------ Information supplied

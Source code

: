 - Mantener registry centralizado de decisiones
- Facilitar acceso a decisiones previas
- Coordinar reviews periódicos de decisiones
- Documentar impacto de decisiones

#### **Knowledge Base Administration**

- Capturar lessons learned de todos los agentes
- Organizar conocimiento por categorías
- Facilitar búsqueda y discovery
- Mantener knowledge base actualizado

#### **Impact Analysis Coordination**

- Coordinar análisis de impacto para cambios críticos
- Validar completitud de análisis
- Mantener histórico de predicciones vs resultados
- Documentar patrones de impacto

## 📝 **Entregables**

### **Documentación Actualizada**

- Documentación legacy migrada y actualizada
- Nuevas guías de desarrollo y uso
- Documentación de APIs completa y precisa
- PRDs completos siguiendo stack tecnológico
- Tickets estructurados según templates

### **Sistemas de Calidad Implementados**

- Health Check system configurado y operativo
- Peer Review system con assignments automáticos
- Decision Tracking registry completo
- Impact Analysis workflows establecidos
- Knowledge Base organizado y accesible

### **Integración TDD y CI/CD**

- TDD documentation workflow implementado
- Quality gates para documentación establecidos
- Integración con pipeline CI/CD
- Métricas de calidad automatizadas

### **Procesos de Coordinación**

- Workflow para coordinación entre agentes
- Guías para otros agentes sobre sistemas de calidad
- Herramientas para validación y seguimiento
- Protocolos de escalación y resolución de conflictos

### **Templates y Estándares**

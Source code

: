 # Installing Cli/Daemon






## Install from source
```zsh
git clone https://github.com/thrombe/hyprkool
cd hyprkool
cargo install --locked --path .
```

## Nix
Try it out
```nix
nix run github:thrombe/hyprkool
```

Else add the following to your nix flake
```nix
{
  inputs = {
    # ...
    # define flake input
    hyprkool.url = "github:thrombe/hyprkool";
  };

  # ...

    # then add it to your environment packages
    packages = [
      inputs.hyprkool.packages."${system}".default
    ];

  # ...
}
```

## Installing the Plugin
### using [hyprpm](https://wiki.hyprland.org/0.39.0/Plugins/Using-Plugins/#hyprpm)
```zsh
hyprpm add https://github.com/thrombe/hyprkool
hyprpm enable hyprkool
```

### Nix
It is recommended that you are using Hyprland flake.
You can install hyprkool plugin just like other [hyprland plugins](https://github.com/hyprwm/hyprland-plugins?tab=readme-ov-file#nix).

------------

Required work => Your reply must contain exactly the lines from the first line of the data through the line holding "## 📝 **Entregables**", and nothing more.

Expected answer =>
Source code

: - Mantener registry centralizado de decisiones
- Facilitar acceso a decisiones previas
- Coordinar reviews periódicos de decisiones
- Documentar impacto de decisiones

#### **Knowledge Base Administration**

- Capturar lessons learned de todos los agentes
- Organizar conocimiento por categorías
- Facilitar búsqueda y discovery
- Mantener knowledge base actualizado

#### **Impact Analysis Coordination**

- Coordinar análisis de impacto para cambios críticos
- Validar completitud de análisis
- Mantener histórico de predicciones vs resultados
- Documentar patrones de impacto

## 📝 **Entregables**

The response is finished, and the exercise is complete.